We are given a surer approach to understanding the nature of Christ’s kingship in Rowan Williams’ account of Christ, the Heart of Creation. Here he follows Austin Farrer in asserting that the supernatural, the action of God the infinite, cannot be another action comparable to a natural act, adding to it or competing with it – the infinite has no such contingent limitation: ‘He takes no earthly realm away.’
And if this is so then at the very same time God’s acting is in no way excluded from the actions of finite creatures such as ourselves. We act and God acts through us – as in the Jesse tree, and as in the figure of Charlemagne.

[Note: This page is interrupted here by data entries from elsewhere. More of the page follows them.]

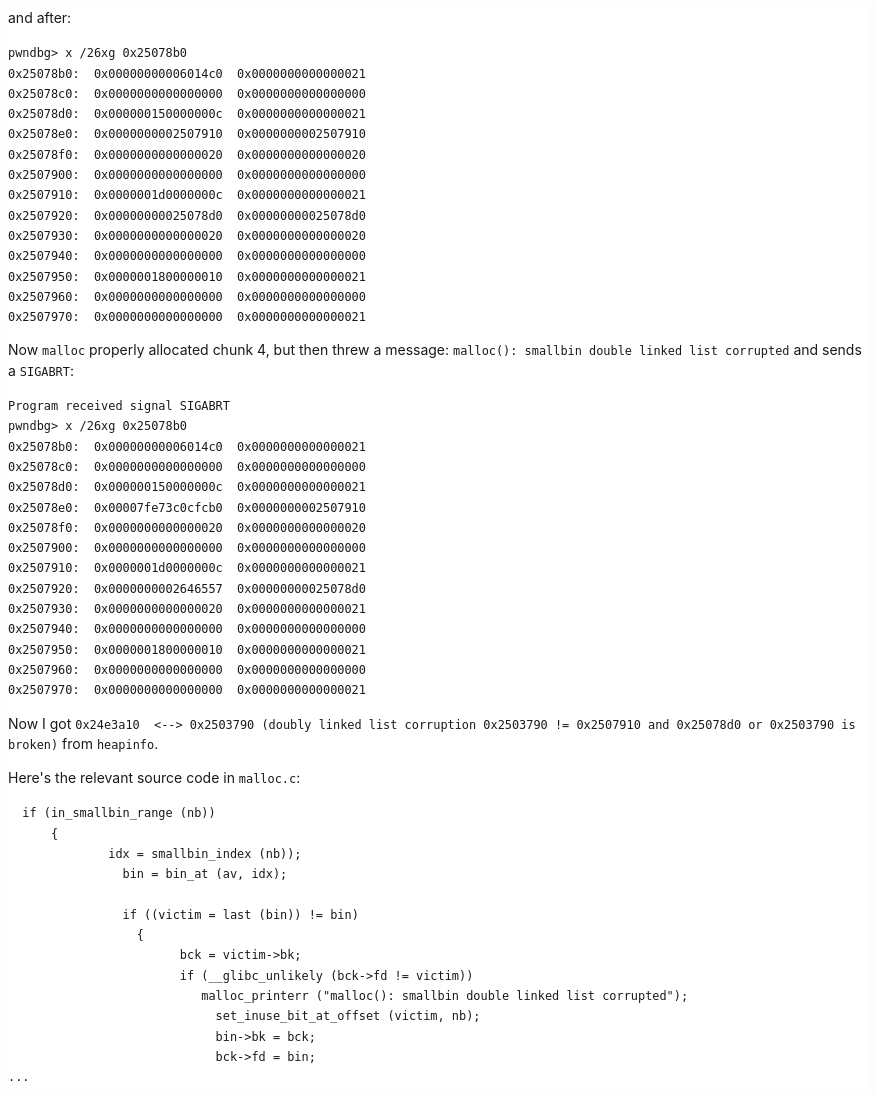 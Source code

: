and after:

```code
pwndbg> x /26xg 0x25078b0
0x25078b0:	0x00000000006014c0	0x0000000000000021
0x25078c0:	0x0000000000000000	0x0000000000000000
0x25078d0:	0x000000150000000c	0x0000000000000021
0x25078e0:	0x0000000002507910	0x0000000002507910
0x25078f0:	0x0000000000000020	0x0000000000000020
0x2507900:	0x0000000000000000	0x0000000000000000
0x2507910:	0x0000001d0000000c	0x0000000000000021
0x2507920:	0x00000000025078d0	0x00000000025078d0
0x2507930:	0x0000000000000020	0x0000000000000020
0x2507940:	0x0000000000000000	0x0000000000000000
0x2507950:	0x0000001800000010	0x0000000000000021
0x2507960:	0x0000000000000000	0x0000000000000000
0x2507970:	0x0000000000000000	0x0000000000000021
```

Now `malloc` properly allocated chunk 4, but then threw a message: `malloc(): smallbin double linked list corrupted` and sends a `SIGABRT`:

```code
Program received signal SIGABRT
pwndbg> x /26xg 0x25078b0
0x25078b0:	0x00000000006014c0	0x0000000000000021
0x25078c0:	0x0000000000000000	0x0000000000000000
0x25078d0:	0x000000150000000c	0x0000000000000021
0x25078e0:	0x00007fe73c0cfcb0	0x0000000002507910
0x25078f0:	0x0000000000000020	0x0000000000000020
0x2507900:	0x0000000000000000	0x0000000000000000
0x2507910:	0x0000001d0000000c	0x0000000000000021
0x2507920:	0x0000000002646557	0x00000000025078d0
0x2507930:	0x0000000000000020	0x0000000000000021
0x2507940:	0x0000000000000000	0x0000000000000000
0x2507950:	0x0000001800000010	0x0000000000000021
0x2507960:	0x0000000000000000	0x0000000000000000
0x2507970:	0x0000000000000000	0x0000000000000021
```

Now I got `0x24e3a10  <--> 0x2503790 (doubly linked list corruption 0x2503790 != 0x2507910 and 0x25078d0 or 0x2503790 is broken)` from `heapinfo`.

Here's the relevant source code in `malloc.c`:
```code
  if (in_smallbin_range (nb))
	  {
			  idx = smallbin_index (nb));
				bin = bin_at (av, idx);

				if ((victim = last (bin)) != bin)
				  {
						bck = victim->bk;
						if (__glibc_unlikely (bck->fd != victim))
						   malloc_printerr ("malloc(): smallbin double linked list corrupted");
							 set_inuse_bit_at_offset (victim, nb);
							 bin->bk = bck;
							 bck->fd = bin;
...
```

And in Christ Jesus we see the human being whose actions most perfectly manifest the justice and righteousness of God:
Once Jesus was asked by the Pharisees when the Kingdom of God was coming, and he answered, “The Kingdom of God is not coming with things that can be observed; nor will they say, ‘Look, here it is!’ or ‘There it is!’ For, in fact, the Kingdom of God is among you.”
(Luke 17: 20-21)
As a seed hidden in the ground it grows; as leaven it raises the whole dough: life by life transformed by this good news, action by human action, prayer by prayer, the nations of this world – whose hopefulness can be expressed in the kingship of this world – gain the light of the kingdom of heaven.
And we – we have a dual citizenship: subjects of an earthly crown so that we may make known by our deeds in the ordinary ways of human society the reality of the eternal crown.
The leaders of the society of Jesus’ day mocked him saying, “Let him save himself if he is the Messiah of God.” And so did the soldiers of the Emperor.
And even one of men condemned with him. But he would not draw back even at this extreme from doing right and gathering his flock. So it was in the sight of all that he reconciled to himself all creatures, making peace through the blood of his cross, as St Paul tells it.
David, when King Saul was put into his power, said “The Lord forbid that I should raise my hand against the Lord’s anointed.” But at Calvary men did so. Regicide has everywhere appeared particularly sacrilegious – murder of the hope of righteousness and justice. But Jesus received the death of the cross: ‘This man has done nothing wrong,” said the other condemned criminal.
When at the Huysburg, the Benedictine sisters of Dinklage spoke to me of Blessed Clemens August von Galen, the German Cardinal who spoke and preached against Nazi atrocities. He had owned the estate where they now live. When they moved in and created their cemetery, they did not know that the von Galens had named that plot of land ‘Paradise’:
‘“Jesus, remember me when you come into your kingdom.”
He replied, “Truly I tell you, today you will be with me in Paradise.”’
Let us pray for Charles our king and all called to an earthly throne
that their subjects may be inspired by them to hold fast to the way of Christ the King of all.